This is bad news for researchers. Unlike ‘creation science’, which uses the Bible as its guide, intelligent design tries to use scientific methods to find evidence of God in nature. This approach makes it less theologically heavy-handed than its predecessor, but it also poses a threat to the very core of scientific reason. Most contemporary researchers believe that it is better to keep science and theology firmly separated. Most theologians would agree: intelligent design is not a part of Catholic doctrine, for example.

So what can scientists do to counter the appeal of intelligent design? The concept's advocates frequently approach researchers with offers of campus-wide ‘Darwin versus design’ debates. Such events tend to be well attended, but don't change many minds. Furthermore, ill-prepared scientific lectures can sometimes lack the superficial impact of design advocates' carefully crafted talking points.

Scientists know that natural selection can explain the awe-inspiring complexities of organisms, and should be prepared to explain how. But attacking or dismissing intelligent design is likely to aggravate the rift between science and faith that causes students to become interested in intelligent design in the first place.

Scientists would do better to offer some constructive thoughts of their own. For religious scientists, this may involve taking the time to talk to students about how they personally reconcile their beliefs with their research. Secular researchers should talk to others in order to understand how faiths have come to terms with science. All scientists whose classes are faced with such concerns should familiarize themselves with some basic arguments as to why evolution, cosmology and geology are not competing with religion. When they walk into the lecture hall, they should be prepared to talk about what science can and cannot do, and how it fits in with different religious beliefs.

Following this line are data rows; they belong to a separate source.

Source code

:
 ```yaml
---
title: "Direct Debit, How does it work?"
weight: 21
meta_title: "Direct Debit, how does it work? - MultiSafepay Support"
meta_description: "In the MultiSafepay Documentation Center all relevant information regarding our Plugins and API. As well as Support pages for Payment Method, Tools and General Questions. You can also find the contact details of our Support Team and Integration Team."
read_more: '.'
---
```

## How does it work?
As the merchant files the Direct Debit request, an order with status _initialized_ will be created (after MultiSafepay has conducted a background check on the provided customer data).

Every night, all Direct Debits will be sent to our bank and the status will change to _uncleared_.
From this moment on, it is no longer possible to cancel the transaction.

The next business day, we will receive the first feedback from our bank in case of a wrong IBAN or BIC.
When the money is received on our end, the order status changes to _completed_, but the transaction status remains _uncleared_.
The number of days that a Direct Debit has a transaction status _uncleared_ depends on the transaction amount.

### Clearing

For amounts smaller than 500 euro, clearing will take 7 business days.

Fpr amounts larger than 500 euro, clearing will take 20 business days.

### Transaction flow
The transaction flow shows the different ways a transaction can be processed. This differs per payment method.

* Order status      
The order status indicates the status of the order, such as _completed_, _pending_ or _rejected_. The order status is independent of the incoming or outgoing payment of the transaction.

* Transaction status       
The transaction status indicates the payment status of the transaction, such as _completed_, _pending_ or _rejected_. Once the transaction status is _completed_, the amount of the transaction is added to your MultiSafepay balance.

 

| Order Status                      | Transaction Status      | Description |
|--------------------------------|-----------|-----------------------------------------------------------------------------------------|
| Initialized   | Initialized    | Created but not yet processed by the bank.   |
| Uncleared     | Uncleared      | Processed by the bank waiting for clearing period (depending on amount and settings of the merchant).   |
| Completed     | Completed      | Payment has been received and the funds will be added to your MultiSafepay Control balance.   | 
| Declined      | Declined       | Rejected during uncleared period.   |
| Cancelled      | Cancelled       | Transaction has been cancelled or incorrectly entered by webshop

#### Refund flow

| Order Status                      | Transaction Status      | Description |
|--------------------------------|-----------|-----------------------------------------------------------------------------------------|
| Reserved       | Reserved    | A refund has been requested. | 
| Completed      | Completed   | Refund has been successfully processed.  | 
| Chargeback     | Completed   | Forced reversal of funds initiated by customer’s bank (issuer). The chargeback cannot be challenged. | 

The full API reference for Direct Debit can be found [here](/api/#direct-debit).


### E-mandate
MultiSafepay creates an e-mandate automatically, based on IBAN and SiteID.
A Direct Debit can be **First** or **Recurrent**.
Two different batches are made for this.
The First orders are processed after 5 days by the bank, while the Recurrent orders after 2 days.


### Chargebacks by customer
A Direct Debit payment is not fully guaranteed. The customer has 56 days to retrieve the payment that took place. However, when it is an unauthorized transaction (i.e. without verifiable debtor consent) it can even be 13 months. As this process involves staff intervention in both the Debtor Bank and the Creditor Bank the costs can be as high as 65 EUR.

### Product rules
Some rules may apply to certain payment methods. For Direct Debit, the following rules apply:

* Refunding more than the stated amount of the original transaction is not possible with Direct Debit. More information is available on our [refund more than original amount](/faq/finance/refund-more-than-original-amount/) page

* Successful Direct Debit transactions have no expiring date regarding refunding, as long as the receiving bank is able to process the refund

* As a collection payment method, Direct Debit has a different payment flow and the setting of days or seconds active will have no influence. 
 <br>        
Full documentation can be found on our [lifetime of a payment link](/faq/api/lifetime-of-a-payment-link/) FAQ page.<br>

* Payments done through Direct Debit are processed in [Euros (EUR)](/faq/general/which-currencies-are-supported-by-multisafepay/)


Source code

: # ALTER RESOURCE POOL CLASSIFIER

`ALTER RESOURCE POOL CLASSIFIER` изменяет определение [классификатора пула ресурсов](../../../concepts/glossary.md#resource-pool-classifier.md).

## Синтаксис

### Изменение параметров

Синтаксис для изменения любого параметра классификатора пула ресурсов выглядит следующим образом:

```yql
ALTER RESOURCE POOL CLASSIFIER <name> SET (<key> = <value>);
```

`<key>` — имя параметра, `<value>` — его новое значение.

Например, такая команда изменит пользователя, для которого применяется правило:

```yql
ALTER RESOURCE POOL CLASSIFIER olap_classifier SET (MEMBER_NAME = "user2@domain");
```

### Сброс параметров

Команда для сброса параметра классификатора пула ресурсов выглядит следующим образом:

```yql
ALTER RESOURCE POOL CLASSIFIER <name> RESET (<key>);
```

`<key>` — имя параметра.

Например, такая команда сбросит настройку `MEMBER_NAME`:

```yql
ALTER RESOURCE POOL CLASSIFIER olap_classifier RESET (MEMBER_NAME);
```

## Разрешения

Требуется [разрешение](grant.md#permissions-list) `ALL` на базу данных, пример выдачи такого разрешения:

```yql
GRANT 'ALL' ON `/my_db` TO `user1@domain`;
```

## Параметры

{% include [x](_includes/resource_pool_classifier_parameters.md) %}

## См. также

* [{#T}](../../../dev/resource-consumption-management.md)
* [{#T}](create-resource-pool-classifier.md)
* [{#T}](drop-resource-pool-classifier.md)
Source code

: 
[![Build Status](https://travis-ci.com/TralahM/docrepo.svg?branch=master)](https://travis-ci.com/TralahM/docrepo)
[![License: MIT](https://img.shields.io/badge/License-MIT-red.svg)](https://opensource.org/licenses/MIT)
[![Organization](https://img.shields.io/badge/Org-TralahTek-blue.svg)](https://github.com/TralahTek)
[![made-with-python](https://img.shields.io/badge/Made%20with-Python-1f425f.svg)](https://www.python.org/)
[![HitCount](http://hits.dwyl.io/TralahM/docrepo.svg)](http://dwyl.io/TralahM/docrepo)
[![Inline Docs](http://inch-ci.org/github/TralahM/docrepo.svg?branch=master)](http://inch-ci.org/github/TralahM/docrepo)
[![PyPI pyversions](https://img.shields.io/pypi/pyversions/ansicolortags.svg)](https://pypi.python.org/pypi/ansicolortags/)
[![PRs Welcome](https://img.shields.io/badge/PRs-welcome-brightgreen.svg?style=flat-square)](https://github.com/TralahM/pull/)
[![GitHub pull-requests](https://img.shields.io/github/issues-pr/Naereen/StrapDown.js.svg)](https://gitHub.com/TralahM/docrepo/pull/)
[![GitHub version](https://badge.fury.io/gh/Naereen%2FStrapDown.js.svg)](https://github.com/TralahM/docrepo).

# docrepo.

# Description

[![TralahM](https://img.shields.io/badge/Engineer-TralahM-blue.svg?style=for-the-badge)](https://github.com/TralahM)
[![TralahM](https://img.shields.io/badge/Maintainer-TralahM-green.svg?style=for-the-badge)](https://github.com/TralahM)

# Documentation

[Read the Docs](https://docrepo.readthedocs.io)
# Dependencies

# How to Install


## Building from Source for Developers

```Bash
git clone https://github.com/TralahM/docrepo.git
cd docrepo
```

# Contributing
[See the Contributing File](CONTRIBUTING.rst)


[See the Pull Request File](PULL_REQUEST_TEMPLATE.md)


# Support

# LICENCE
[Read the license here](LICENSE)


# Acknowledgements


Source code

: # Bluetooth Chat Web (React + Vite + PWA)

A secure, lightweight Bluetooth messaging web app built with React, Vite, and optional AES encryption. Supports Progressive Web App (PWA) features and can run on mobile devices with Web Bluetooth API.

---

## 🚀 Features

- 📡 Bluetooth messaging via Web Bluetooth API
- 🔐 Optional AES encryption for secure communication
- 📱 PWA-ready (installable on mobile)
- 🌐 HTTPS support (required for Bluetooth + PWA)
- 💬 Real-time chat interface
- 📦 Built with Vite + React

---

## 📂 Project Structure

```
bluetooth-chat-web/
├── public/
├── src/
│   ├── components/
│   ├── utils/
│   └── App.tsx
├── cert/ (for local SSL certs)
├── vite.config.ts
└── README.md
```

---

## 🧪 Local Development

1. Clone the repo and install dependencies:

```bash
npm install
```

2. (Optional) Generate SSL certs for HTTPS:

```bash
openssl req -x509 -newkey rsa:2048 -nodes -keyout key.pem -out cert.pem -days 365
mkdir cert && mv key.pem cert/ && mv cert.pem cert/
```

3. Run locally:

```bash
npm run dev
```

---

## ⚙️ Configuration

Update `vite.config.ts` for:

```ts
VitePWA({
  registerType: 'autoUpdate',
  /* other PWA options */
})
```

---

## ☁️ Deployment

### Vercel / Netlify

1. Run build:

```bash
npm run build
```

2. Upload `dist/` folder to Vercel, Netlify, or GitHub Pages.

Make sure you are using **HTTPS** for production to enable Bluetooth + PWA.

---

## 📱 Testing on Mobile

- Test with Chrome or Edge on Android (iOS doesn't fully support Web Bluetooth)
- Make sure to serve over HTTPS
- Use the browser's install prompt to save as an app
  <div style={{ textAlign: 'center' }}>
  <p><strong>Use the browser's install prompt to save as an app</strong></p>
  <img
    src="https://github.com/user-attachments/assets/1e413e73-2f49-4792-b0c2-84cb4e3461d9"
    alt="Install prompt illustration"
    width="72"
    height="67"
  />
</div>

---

Some will be troubled by the suggestion that they discuss these issues in the classroom. Indeed, it is not the job of a science teacher to meddle with the way their students are brought up or to attack their core personal beliefs. Rather, the goal should be to point to options other than intelligent design for reconciling science and belief.

Even if they manage to sway just a few students, researchers in the United States can have a disproportionate effect on the national debate over science in the classroom. Students often return to their home communities and become teachers, doctors and engineers. It is as local community leaders that those students will become invaluable allies when more conservative religious groups try to halt the teaching of scientific theories in schools.